James Franco is a prolific actor and filmmaker, but quite a lot of his material has been hit and miss in recent years. However, with The Disaster Artist, which he directs, produces and stars in, he has finally proven that he can still act and he gives his best performance since his turn in the 2010 movie 127 Hours, which scored him an Oscar nomination. The Disaster Artist isn’t quite Academy Award level material, but a Golden Globe in the comedy acting category feels deserved.

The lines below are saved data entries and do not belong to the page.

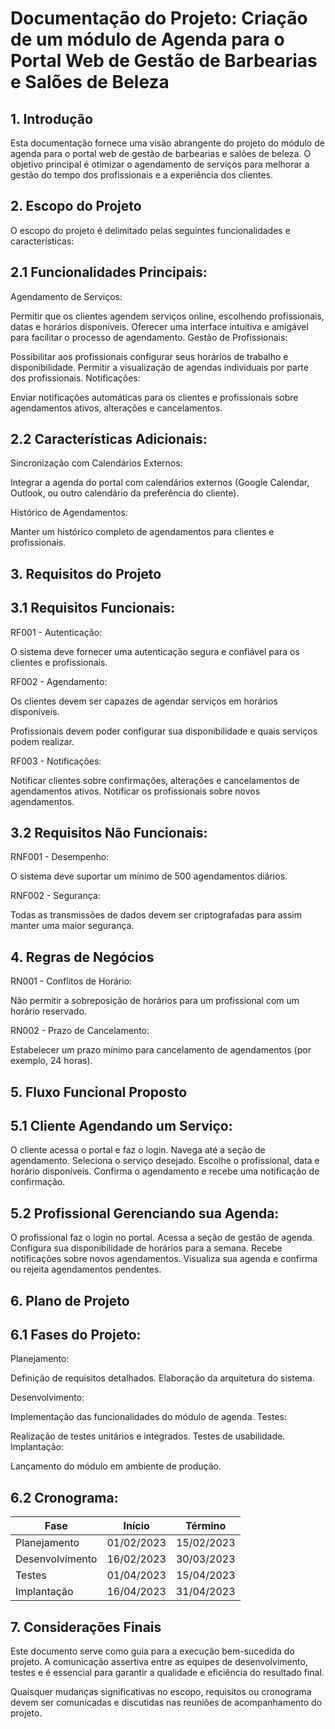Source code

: # Documentação do Projeto: Criação de um módulo de Agenda para o Portal Web de Gestão de Barbearias e Salões de Beleza

## 1. Introdução
Esta documentação fornece uma visão abrangente do projeto do módulo de agenda para o portal web de gestão de barbearias e salões de beleza. O objetivo principal é otimizar o agendamento de serviços para melhorar a gestão do tempo dos profissionais e a experiência dos clientes.

## 2. Escopo do Projeto
O escopo do projeto é delimitado pelas seguintes funcionalidades e características:

## 2.1 Funcionalidades Principais:
Agendamento de Serviços:

Permitir que os clientes agendem serviços online, escolhendo profissionais, datas e horários disponíveis.
Oferecer uma interface intuitiva e amigável para facilitar o processo de agendamento.
Gestão de Profissionais:

Possibilitar aos profissionais configurar seus horários de trabalho e disponibilidade.
Permitir a visualização de agendas individuais por parte dos profissionais.
Notificações:

Enviar notificações automáticas para os clientes e profissionais sobre agendamentos ativos, alterações e cancelamentos.

## 2.2 Características Adicionais:
Sincronização com Calendários Externos:

Integrar a agenda do portal com calendários externos (Google Calendar, Outlook, ou outro calendário da preferência do cliente).

Histórico de Agendamentos:

Manter um histórico completo de agendamentos para clientes e profissionais.

## 3. Requisitos do Projeto

## 3.1 Requisitos Funcionais:

RF001 - Autenticação:

O sistema deve fornecer uma autenticação segura e confiável para os clientes e profissionais.

RF002 - Agendamento:

Os clientes devem ser capazes de agendar serviços em horários disponíveis.

Profissionais devem poder configurar sua disponibilidade e quais serviços podem realizar.

RF003 - Notificações:

Notificar clientes sobre confirmações, alterações e cancelamentos de agendamentos ativos.
Notificar os profissionais sobre novos agendamentos.

## 3.2 Requisitos Não Funcionais:
RNF001 - Desempenho:

O sistema deve suportar um mínimo de 500 agendamentos diários.

RNF002 - Segurança:

Todas as transmissões de dados devem ser criptografadas para assim manter uma maior segurança.

## 4. Regras de Negócios
RN001 - Conflitos de Horário:

Não permitir a sobreposição de horários para um profissional com um horário reservado.

RN002 - Prazo de Cancelamento:

Estabelecer um prazo mínimo para cancelamento de agendamentos (por exemplo, 24 horas).

## 5. Fluxo Funcional Proposto

## 5.1 Cliente Agendando um Serviço:

O cliente acessa o portal e faz o login.
Navega até a seção de agendamento.
Seleciona o serviço desejado.
Escolhe o profissional, data e horário disponíveis.
Confirma o agendamento e recebe uma notificação de confirmação.

## 5.2 Profissional Gerenciando sua Agenda:
O profissional faz o login no portal.
Acessa a seção de gestão de agenda.
Configura sua disponibilidade de horários para a semana.
Recebe notificações sobre novos agendamentos.
Visualiza sua agenda e confirma ou rejeita agendamentos pendentes.

## 6. Plano de Projeto

## 6.1 Fases do Projeto:
Planejamento:

Definição de requisitos detalhados.
Elaboração da arquitetura do sistema.

Desenvolvimento:

Implementação das funcionalidades do módulo de agenda.
Testes:

Realização de testes unitários e integrados.
Testes de usabilidade.
Implantação:

Lançamento do módulo em ambiente de produção.

## 6.2 Cronograma:
| Fase             | Início       | Término      |
|------------------|--------------|--------------|
| Planejamento     | 01/02/2023   | 15/02/2023   |
| Desenvolvimento  | 16/02/2023   | 30/03/2023   |
| Testes           | 01/04/2023   | 15/04/2023   |
| Implantação      | 16/04/2023   | 31/04/2023   |


## 7. Considerações Finais
Este documento serve como guia para a execução bem-sucedida do projeto. A comunicação assertiva entre as equipes de desenvolvimento, testes e é essencial para garantir a qualidade e eficiência do resultado final.

Quaisquer mudanças significativas no escopo, requisitos ou cronograma devem ser comunicadas e discutidas nas reuniões de acompanhamento do projeto.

He plays Tommy Wiseau, who many people will know as the actor, director, writer and producer of the 2003 movie The Room. It has been called one of worst movies ever made, has achieved cult status and is regularly screened in certain cinemas with interactive audiences throwing spoons and yelling out criticisms.
In The Disaster Artist, we see Tommy becoming friends with Greg Sestero (Dave Franco) in San Francisco after meeting at an acting workshop. They decide to move to LA together and pursue their dream of Hollywood, but they don’t have much success. Greg has the all-American good looks but still fails to score parts, and Tommy has an odd, vampire-like look and an odd European accent that puts everyone off. Refusing to give up, Tommy decides to write a movie for himself and Greg to star in – The Room.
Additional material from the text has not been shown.